Иван: Ты может просто мало хуеты читал полнейшей вообще?
 
Петр: Да у нас хватает вещей побезумнее, а Святогор как раз вписывается в архивно-академическую линию: умер почти сто лет назад, в книге собрано почти все, что он написал, присутствует отличный аппарат. Если уж безумное, то это скорее про книгу Олега Иванца, которая издавалась не столько ради основного ее содержания, сколько ради интервью и личности автора, который был анархистом, членом знаменитой «Конфедерации анархо-синдикалистов», потом подписался у бандитов отвечать за воровской общак, потом его убить хотели, и он сел в тюрьму, чтобы не убили. Отсидел, освободился, а спустя полтора года после выхода книги сел еще раз, на этот раз за вымогательство. Большая часть его книги при этом посвящена феномену экспроприации в истории России.
 
Иван: Если смотреть на Блока через школьный учебник литературы, то все ок, но если присмотреться внимательнее к нему, к Есенину, к самым мейнстримным фигурам Серебряного века, то они все, думаю, покажутся не менее поехавшими. Если чуть поглубже копнуть — например, Сологуба — там вообще пиздец полный, его ведь многие современники колдуном считали. Ну или хотя бы «Творимую легенду» почитайте, чудесный роман, как сейчас помню: «Медленно открылся бедный гробик». [Целиком абзац, начинающийся с этого предложения, выглядит так: «Медленно открылся бедный гробик. Явствен стал тихий стон. Уже в глубине могилы были мальчики. Наклонились к бедному маленькому гробу. Еще землею полузасыпан был гроб, но уже мальчики чувствовали под ногами дрожание его крышки. Крышка, забитая гвоздями, легко поддалась усилиям маленьких детских рук и отвалилась на сторону, к земляному боку могилы.
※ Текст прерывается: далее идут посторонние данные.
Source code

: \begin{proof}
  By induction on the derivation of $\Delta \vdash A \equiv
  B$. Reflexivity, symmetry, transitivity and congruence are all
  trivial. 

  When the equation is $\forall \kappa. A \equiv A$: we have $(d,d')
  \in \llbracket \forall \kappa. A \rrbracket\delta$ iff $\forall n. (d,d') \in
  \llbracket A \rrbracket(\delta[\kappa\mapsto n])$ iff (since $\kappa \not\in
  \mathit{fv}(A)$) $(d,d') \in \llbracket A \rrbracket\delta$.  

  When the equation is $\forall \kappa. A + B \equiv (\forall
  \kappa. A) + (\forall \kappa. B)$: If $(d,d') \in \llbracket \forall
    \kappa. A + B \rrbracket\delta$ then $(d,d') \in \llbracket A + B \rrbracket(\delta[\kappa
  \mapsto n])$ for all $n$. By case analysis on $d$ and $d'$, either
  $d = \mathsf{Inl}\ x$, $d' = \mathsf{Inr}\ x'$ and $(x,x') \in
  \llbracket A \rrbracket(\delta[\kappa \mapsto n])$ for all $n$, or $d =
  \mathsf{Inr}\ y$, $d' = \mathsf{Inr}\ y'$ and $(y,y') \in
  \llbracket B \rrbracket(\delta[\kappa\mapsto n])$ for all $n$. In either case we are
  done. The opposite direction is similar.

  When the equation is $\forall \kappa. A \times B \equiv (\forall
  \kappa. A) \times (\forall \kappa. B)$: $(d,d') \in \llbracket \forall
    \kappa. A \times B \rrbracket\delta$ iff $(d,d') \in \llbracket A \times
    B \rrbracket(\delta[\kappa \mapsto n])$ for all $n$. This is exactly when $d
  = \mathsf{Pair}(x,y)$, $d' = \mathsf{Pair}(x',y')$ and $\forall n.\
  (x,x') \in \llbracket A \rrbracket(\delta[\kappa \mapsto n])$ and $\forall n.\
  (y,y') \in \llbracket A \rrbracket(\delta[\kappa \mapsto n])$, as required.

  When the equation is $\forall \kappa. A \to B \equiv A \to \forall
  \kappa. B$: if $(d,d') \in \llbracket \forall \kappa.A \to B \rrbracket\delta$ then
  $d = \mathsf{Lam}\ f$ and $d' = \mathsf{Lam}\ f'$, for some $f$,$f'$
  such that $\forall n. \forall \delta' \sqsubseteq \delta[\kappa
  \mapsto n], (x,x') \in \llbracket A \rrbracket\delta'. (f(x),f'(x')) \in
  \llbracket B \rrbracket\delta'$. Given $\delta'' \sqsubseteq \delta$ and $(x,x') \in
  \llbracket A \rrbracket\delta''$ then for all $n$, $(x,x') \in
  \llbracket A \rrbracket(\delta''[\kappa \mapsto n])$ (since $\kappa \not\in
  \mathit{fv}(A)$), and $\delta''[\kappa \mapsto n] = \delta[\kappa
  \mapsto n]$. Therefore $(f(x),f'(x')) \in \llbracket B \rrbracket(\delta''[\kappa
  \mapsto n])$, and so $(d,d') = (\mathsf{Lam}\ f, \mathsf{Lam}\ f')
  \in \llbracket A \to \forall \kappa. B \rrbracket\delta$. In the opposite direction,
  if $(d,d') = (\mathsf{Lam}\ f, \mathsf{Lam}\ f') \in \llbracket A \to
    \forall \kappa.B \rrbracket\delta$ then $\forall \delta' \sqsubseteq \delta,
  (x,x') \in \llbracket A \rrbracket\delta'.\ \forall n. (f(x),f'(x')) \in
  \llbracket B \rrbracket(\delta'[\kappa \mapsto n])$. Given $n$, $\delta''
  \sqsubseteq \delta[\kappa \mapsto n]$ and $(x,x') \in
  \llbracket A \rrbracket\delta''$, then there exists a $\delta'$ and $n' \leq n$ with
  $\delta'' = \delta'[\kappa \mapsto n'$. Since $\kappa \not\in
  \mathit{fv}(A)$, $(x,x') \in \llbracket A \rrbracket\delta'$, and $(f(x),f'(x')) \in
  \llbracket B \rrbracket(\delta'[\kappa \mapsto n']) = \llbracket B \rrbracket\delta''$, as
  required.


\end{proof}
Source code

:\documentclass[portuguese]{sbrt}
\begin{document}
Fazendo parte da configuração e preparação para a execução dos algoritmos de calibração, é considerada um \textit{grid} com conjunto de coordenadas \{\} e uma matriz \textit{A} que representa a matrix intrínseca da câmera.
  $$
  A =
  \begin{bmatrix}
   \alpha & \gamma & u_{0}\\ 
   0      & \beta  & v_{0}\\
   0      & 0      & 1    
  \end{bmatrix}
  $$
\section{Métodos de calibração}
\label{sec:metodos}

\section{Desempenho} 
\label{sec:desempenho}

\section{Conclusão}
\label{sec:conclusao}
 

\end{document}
Гроб раскрылся так же просто, как открывается всякий дом». — КРОТ]. А потом уже начинаются наши любимые Святогор, Тиняков, Пимен Карпов и другие замечательные литераторы, на которых клейма ставить негде.
 
Почему вы решили Святогора издать, откуда вы о нем узнали?
 
Петр: Ничего не знали о нем до письма Жени Кучинова, философа из Нижнего Новгорода, который и предложил издать книжку. Откуда он сам узнал, можно догадаться: видимо из гройсовско-адмаргинемовской антологии «Русский космизм» (там есть статья Святогора). Вообще не так важно, откуда ноги растут, суть в другом: Кучинов взялся, сел и подготовил рукопись от начала до конца, не волындил, как многие делают, ну и мы со своей стороны потом что нужно устроили. Очень приятное сотрудничество, полное взаимопонимание.
 
Иван: Это кротовые норы, которые мы роем.
 
Петр: Причем зарывание вглубь не помешало нам буквально месяц назад вернуться к старой журналистской серии — договорились издать сборник статей Лены Рачевой, журналистки «Новой газеты». Например, у нее есть текст о том, как волки захватывают вымирающие деревни под Псковом: ощущение тревоги и безысходности, возникающее при чтении, вполне созвучно, на мой взгляд, духу нашего времени. Или, скажем, недавно у нас вышел «Предел скорби», сборник произведений Вацлава Серошевского, польско-российского этнографа и писателя. Эти тексты, написанные больше ста лет назад, повествуют о жизни коренных народов Сибири, но атмосфера в них очень похожая.
 
Я периодически задумываюсь о том, что ваша привычка то и дело врубать режим «срал-ебал» должна от вас читателей и покупателей уводить. У вас у самих нет какой-то рефлексии на этот счет?
 
Иван: В информационном сопровождении книг мы не сильны, поднимать шум вокруг них и дискуссии инициировать как-то душа не лежит. Хотя некоторые умеют, конечно, устроить пляски с бубном на все село, иногда даже вокруг полной ерунды. Перед нами стоят главным образом практические вопросы: каких авторов привлечь, в какую аудиторию они попадают, как их материал оформить, как назвать, как продать. Обычно все, что мы можем сказать о нашей новой книге, — это аннотация к ней, которая пишется в десять предложений и по возможности сокращается до пяти.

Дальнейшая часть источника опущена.